WHAT IS REQUIRED: Extract all lines in the data that contain the word "customization".

----- SUPPLIED RECORDS -----

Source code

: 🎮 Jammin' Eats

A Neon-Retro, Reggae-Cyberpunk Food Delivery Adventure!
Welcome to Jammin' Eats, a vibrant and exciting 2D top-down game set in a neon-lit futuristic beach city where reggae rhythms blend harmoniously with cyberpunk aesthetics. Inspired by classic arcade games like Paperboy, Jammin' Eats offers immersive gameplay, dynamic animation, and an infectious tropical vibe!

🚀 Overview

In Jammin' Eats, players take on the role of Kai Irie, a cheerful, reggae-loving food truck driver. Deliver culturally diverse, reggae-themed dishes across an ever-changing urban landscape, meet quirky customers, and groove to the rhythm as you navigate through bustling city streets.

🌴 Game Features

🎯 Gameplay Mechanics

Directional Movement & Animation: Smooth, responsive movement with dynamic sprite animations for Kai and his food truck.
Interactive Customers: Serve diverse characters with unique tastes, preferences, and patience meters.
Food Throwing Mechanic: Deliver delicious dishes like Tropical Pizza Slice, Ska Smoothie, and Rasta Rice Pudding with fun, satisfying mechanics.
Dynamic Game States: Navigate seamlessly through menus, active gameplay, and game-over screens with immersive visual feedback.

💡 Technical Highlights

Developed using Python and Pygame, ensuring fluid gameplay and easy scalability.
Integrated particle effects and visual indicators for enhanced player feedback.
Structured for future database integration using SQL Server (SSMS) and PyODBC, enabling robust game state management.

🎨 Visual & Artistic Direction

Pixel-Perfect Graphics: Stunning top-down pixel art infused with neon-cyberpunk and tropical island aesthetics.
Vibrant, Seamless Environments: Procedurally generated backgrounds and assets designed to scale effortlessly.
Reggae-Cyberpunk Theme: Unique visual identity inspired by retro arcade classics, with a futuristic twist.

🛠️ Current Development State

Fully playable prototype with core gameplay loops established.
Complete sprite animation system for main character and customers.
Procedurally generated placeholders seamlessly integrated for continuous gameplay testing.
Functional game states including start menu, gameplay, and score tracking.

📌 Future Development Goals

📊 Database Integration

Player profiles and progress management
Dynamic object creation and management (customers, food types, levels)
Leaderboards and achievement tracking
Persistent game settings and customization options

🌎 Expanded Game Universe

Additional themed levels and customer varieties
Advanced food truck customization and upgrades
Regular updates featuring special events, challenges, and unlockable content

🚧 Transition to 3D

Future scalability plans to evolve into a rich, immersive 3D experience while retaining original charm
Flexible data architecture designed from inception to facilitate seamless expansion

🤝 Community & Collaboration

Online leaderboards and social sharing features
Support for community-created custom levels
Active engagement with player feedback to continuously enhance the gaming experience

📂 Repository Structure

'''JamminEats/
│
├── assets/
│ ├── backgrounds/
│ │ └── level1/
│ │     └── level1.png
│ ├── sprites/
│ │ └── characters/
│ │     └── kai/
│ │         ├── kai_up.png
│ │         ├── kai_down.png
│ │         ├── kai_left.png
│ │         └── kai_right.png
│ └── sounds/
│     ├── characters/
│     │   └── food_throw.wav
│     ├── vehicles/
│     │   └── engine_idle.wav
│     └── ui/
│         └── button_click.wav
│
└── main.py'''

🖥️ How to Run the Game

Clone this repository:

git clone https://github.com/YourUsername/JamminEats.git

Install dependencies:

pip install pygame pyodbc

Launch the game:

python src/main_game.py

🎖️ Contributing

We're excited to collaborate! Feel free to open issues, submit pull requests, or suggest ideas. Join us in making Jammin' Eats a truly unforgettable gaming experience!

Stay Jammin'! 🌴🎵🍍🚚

-----

SOLUTION TO THIS EXERCISE:
Persistent game settings and customization options
Advanced food truck customization and upgrades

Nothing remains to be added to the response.